Cada lugar tuvo su época y compañeros de cenas y whisky. El paso del tiempo modificó los recorridos, la manera de andar la ciudad, el vínculo con la nocturnidad. Compartió momentos con los hermanos David e Ismael Viñas, Pirí Lugones, León Rozitchner, sus compañeros del PC. En los últimos años estrechó una relación fiel con los mozos que le hablaban lo justo y atendían sin yerros su pedido, que mantuvo casi intacto, con infrecuentes variaciones: bife de chorizo cortado mariposa, ensalada de radicheta, botella de vino tinto Norton o López, hielo.
–Andrés es muy puntual. A las 15 pedía un remis para verme a las 20.30. Para él, era fundamental bajar todas las mañanas a comprarle una factura a la señora del remis que está al lado de su casa. Cenábamos una vez al mes y siempre llegaba antes –dice Díaz–. Fumábamos mucho en las comidas. Es un hombre muy austero y su gran derroche o el gusto que se daba violando ciertas normas marxistas, estrictas, era su whisky. Iba cambiando: Jack Daniels, J&B.
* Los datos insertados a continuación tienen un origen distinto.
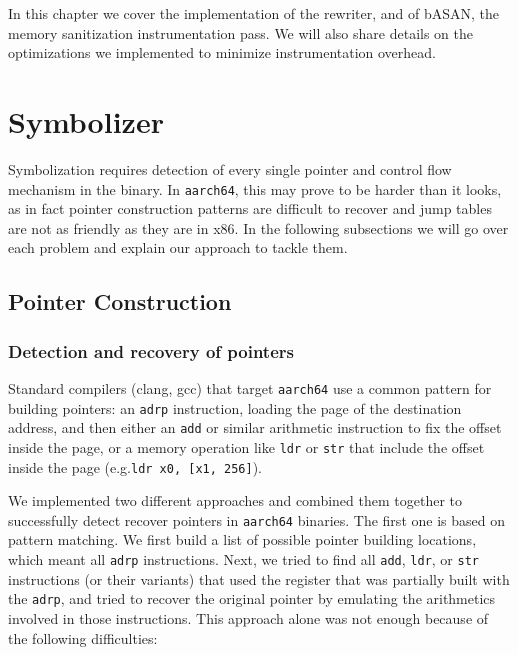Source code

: \documentclass[a4paper,11pt,oneside]{report}
\begin{document}

In this chapter we cover the implementation of the rewriter, and of bASAN, the memory
sanitization instrumentation pass. We will also share details on the optimizations
we implemented to minimize instrumentation overhead.

\section{Symbolizer}


Symbolization requires detection of every single pointer and control flow
mechanism in the binary. In \texttt{aarch64}, this may prove to be harder than
it looks, as in fact pointer construction patterns are difficult to recover
and jump tables are not as friendly as they are in x86. 
In the following subsections we will go over each problem and explain our
approach to tackle them. 



\subsection{Pointer Construction}

\subsubsection{Detection and recovery of pointers}

Standard compilers (clang, gcc) that target \texttt{aarch64} use a common 
pattern for building pointers: an \texttt{adrp} instruction, loading the page 
of the destination address, and then either an \texttt{add} or similar arithmetic 
instruction to fix the offset inside the page, or a memory operation like 
\texttt{ldr} or \texttt{str} that include the offset inside the page 
(e.g.\texttt{ldr x0, [x1, 256]}).

We implemented two different approaches and combined them together to 
successfully detect recover pointers in \texttt{aarch64} binaries.
The first one is based on pattern matching. We first build a list of 
possible pointer building locations, which meant all \texttt{adrp} 
instructions. Next, we tried to find all \texttt{add}, \texttt{ldr}, or 
\texttt{str} instructions (or their variants) that used the register that was 
partially built with the \texttt{adrp}, and tried to recover the original
pointer by emulating the arithmetics involved in those instructions.
This approach alone was not enough because of the following 
difficulties:
\end{document}
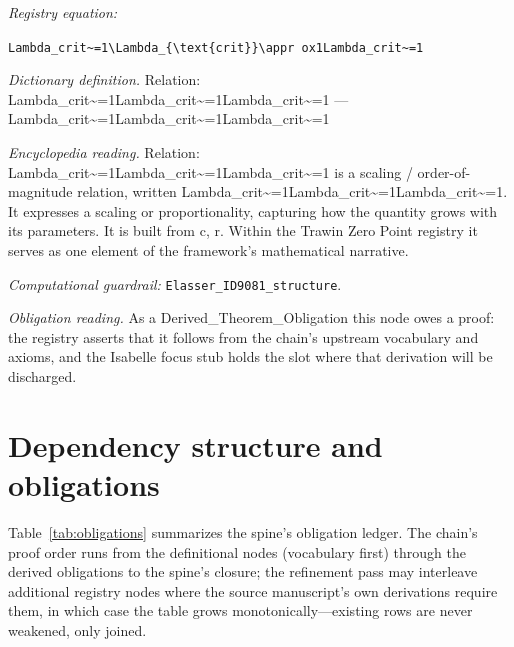\documentclass[11pt]{article}
\theoremstyle{remark}
\begin{document}
\noindent\textit{Registry equation:}\par
{\small\texttt{Lambda\_crit\textasciitilde{}=1\textbackslash{}Lambda\_\{\textbackslash{}text\{crit\}\}\textbackslash{}appr ox1Lambda\_crit\textasciitilde{}=1}}\par\medskip
\noindent\textit{Dictionary definition.} Relation: Lambda\_crit\textasciitilde{}=1Lambda\_crit\textasciitilde{}=1Lambda\_crit\textasciitilde{}=1 --- Lambda\_crit\textasciitilde{}=1Lambda\_crit\textasciitilde{}=1Lambda\_crit\textasciitilde{}=1\par\medskip
\noindent\textit{Encyclopedia reading.} Relation: Lambda\_crit\textasciitilde{}=1Lambda\_crit\textasciitilde{}=1Lambda\_crit\textasciitilde{}=1 is a scaling / order-of-magnitude relation, written Lambda\_crit\textasciitilde{}=1Lambda\_crit\textasciitilde{}=1Lambda\_crit\textasciitilde{}=1. It expresses a scaling or proportionality, capturing how the quantity grows with its parameters. It is built from c, r. Within the Trawin Zero Point registry it serves as one element of the framework's mathematical narrative.
\par\medskip\noindent\textit{Computational guardrail:} \texttt{Elasser\_ID9081\_structure}.
\par\medskip\noindent\textit{Obligation reading.} As a Derived\_Theorem\_Obligation this node owes a proof: the registry asserts that it follows from the chain's upstream vocabulary and axioms, and the Isabelle focus stub holds the slot where that derivation will be discharged.

\section{Dependency structure and obligations}
\label{sec:dep}

Table~\ref{tab:obligations} summarizes the spine's obligation ledger. The chain's proof order runs from the definitional nodes (vocabulary first) through the derived obligations to the spine's closure; the refinement pass may interleave additional registry nodes where the source manuscript's own derivations require them, in which case the table grows monotonically---existing rows are never weakened, only joined.
\end{document}
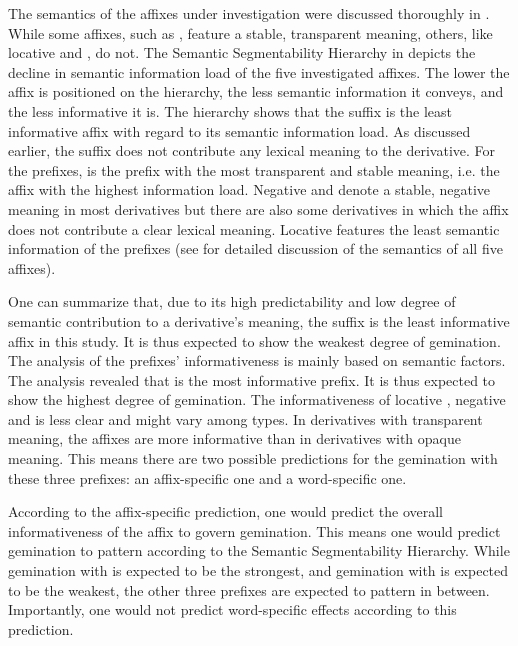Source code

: {The semantics of the affixes under investigation were discussed thoroughly in . While some affixes, such as , feature a stable, transparent meaning, others, like locative  and , do not. The Semantic Segmentability Hierarchy in  depicts the decline in semantic information load of the five investigated affixes.
 The lower the affix is positioned on the hierarchy, the less semantic information it conveys, and the less informative it is. The hierarchy shows that the suffix  is the least informative affix with regard to its semantic information load.  As discussed earlier, the suffix does not contribute any lexical meaning to the derivative. 
 For the prefixes,  is the prefix with the most transparent and stable meaning, i.e. the affix with the highest information load. Negative  and  denote a stable, negative meaning in most derivatives but there are also some derivatives in which the affix does not contribute a clear lexical meaning. Locative  features the least semantic information of the prefixes (see  for detailed discussion of the semantics of all five affixes). 

One can summarize that, due to its high predictability and low degree of semantic contribution to a derivative's meaning, the suffix  is the least informative affix in this study. It is thus expected to show the weakest degree of gemination. 
The analysis of the prefixes' informativeness is mainly based on semantic factors. 
The analysis revealed that  is the most informative prefix. It is thus expected to show the highest degree of gemination. 
The informativeness of locative , negative  and  is less clear and might vary among types. In derivatives with transparent meaning, the affixes are more informative than in derivatives with opaque meaning. This means there are two possible predictions for the gemination with these three prefixes: an affix-specific one and a word-specific one. 

According to the affix-specific prediction, one would predict the overall informativeness of the affix to govern gemination. This means one would predict gemination to pattern according to the Semantic Segmentability Hierarchy. While gemination with  is expected to be the strongest, and gemination with  is expected to be the weakest, the other three prefixes are expected to pattern in between. Importantly, one would not predict word-specific effects according to this prediction. 

}

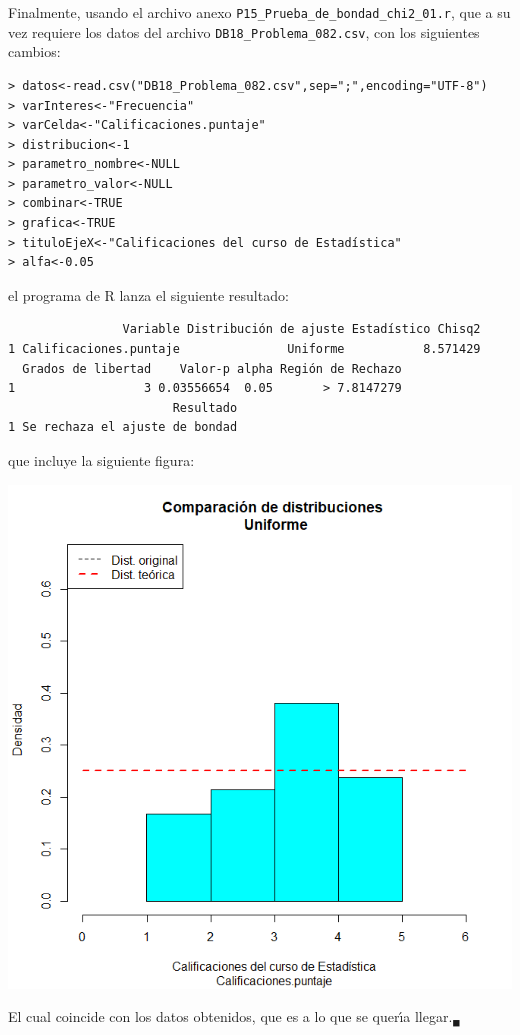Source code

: \begin{solucion}
 Finalmente, usando el archivo anexo
 \texttt{P15\_Prueba\_de\_bondad\_chi2\_01.r},
 que a su vez requiere los datos del archivo
 \texttt{DB18\_Problema\_082.csv}, con los siguientes cambios:
 \begin{verbatim}
> datos<-read.csv("DB18_Problema_082.csv",sep=";",encoding="UTF-8")
> varInteres<-"Frecuencia"
> varCelda<-"Calificaciones.puntaje"
> distribucion<-1
> parametro_nombre<-NULL
> parametro_valor<-NULL
> combinar<-TRUE
> grafica<-TRUE
> tituloEjeX<-"Calificaciones del curso de Estadística"
> alfa<-0.05
 \end{verbatim}
 \vspace{-0.5cm}
 el programa de R lanza el siguiente resultado:
 \begin{verbatim}
                Variable Distribución de ajuste Estadístico Chisq2
1 Calificaciones.puntaje               Uniforme           8.571429
  Grados de libertad    Valor-p alpha Región de Rechazo
1                  3 0.03556654  0.05       > 7.8147279
                       Resultado
1 Se rechaza el ajuste de bondad
 \end{verbatim}
 \vspace{-0.5cm}
 que incluye la siguiente figura:
 \begin{center}
  \includegraphics[scale=0.4]{Problema_82.png}
 \end{center}
 El cual coincide con los datos obtenidos,
 que es a lo que se quer\'{\i}a llegar.${}_{\blacksquare}$
\end{solucion}
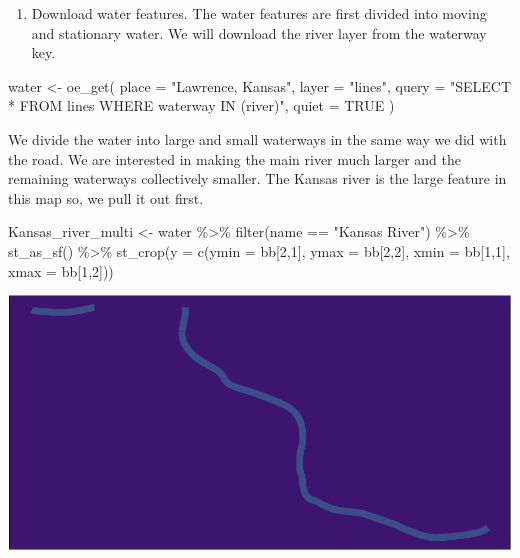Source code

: \documentclass[
  paper=a4,
  ,captions=tableheading
]{scrartcl}
\newenvironment{Shaded}{\begin{snugshade}}{\end{snugshade}}
\newcommand{\AttributeTok}[1]{\textcolor[rgb]{0.77,0.63,0.00}{#1}}
\newcommand{\ConstantTok}[1]{\textcolor[rgb]{0.00,0.00,0.00}{#1}}
\newcommand{\DecValTok}[1]{\textcolor[rgb]{0.00,0.00,0.81}{#1}}
\newcommand{\FunctionTok}[1]{\textcolor[rgb]{0.00,0.00,0.00}{#1}}
\newcommand{\NormalTok}[1]{#1}
\newcommand{\OtherTok}[1]{\textcolor[rgb]{0.56,0.35,0.01}{#1}}
\newcommand{\SpecialCharTok}[1]{\textcolor[rgb]{0.00,0.00,0.00}{#1}}
\newcommand{\StringTok}[1]{\textcolor[rgb]{0.31,0.60,0.02}{#1}}
\providecommand{\tightlist}{%
  \setlength{\itemsep}{0pt}\setlength{\parskip}{0pt}}
\begin{document}
\begin{enumerate}
\def\labelenumi{\arabic{enumi}.}
\setcounter{enumi}{2}
\tightlist
\item
  Download water features. The water features are first divided into
  moving and stationary water. We will download the river layer from the
  waterway key.
\end{enumerate}

\begin{Shaded}
\begin{Highlighting}[]
\NormalTok{water }\OtherTok{\textless{}{-}} \FunctionTok{oe\_get}\NormalTok{(}
  \AttributeTok{place =} \StringTok{"Lawrence, Kansas"}\NormalTok{, }
  \AttributeTok{layer =} \StringTok{"lines"}\NormalTok{,}
  \AttributeTok{query =} \StringTok{"SELECT * FROM lines WHERE waterway IN (\textquotesingle{}river\textquotesingle{})"}\NormalTok{,}
  \AttributeTok{quiet =} \ConstantTok{TRUE}
\NormalTok{)}
\end{Highlighting}
\end{Shaded}

We divide the water into large and small waterways in the same way we
did with the road. We are interested in making the main river much
larger and the remaining waterways collectively smaller. The Kansas
river is the large feature in this map so, we pull it out first.

\begin{Shaded}
\begin{Highlighting}[]
\NormalTok{Kansas\_river\_multi }\OtherTok{\textless{}{-}}\NormalTok{ water }\SpecialCharTok{\%\textgreater{}\%}
  \FunctionTok{filter}\NormalTok{(name }\SpecialCharTok{==} \StringTok{"Kansas River"}\NormalTok{)  }\SpecialCharTok{\%\textgreater{}\%} 
  \FunctionTok{st\_as\_sf}\NormalTok{() }\SpecialCharTok{\%\textgreater{}\%}
  \FunctionTok{st\_crop}\NormalTok{(}\AttributeTok{y =} \FunctionTok{c}\NormalTok{(}\AttributeTok{ymin =}\NormalTok{ bb[}\DecValTok{2}\NormalTok{,}\DecValTok{1}\NormalTok{], }\AttributeTok{ymax =}\NormalTok{ bb[}\DecValTok{2}\NormalTok{,}\DecValTok{2}\NormalTok{], }\AttributeTok{xmin =}\NormalTok{ bb[}\DecValTok{1}\NormalTok{,}\DecValTok{1}\NormalTok{], }\AttributeTok{xmax =}\NormalTok{ bb[}\DecValTok{1}\NormalTok{,}\DecValTok{2}\NormalTok{]))}
\end{Highlighting}
\end{Shaded}

\includegraphics{Haskell_files/figure-latex/unnamed-chunk-24-1.pdf}
\end{document}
La relación entre Rivera y Díaz comenzó en 2004. Finalizado el vínculo con Alfaguara, Rivera estaba sin editorial y con una nueva obra que continúa la línea de sus últimos trabajos: narrar la degradación social y cultural que dejó el menemismo y la fallida Alianza UCR-Frepaso, una llaga que multiplicó los dolores posibles en un desfile sinfín de pérdidas y humillaciones para los trabajadores. Una injuria que sembró un tendal de excluidos sin conciencia política ni gremial al quedar desconectados del mundo del trabajo. Los escritores Eduardo Belgrano Rawson y Ricardo Piglia, de alguna manera, propiciaron el encuentro. Belgrano Rawson le recomienda a Rivera que se viera con Díaz y Piglia le recomienda a Díaz que contratara a Rivera.
Así es como Esto por ahora (2005) se publica en Editorial Planeta bajo el sello Seix Barral como todos los libros de Rivera hasta Kadish (2011).
–En Esto por ahora actualiza la temática social en Argentina. Hijos lumpenizados de un policía torturador van a matar a Arturo Reedson, el alter ego de Andrés –dice Díaz–. Describe la nueva realidad social. Los pobres ya no leen, no militan, no están sindicalizados, tres generaciones sin trabajo. Por nada se puede llegar a matar. Antes hablaba de los obreros de Villa Crespo que leían a Marx, a Lenin. Pasa de los judíos pobres de Villa Crespo a estos chicos destrozados en todos los vínculos. Hay un salto frente a esta degradación.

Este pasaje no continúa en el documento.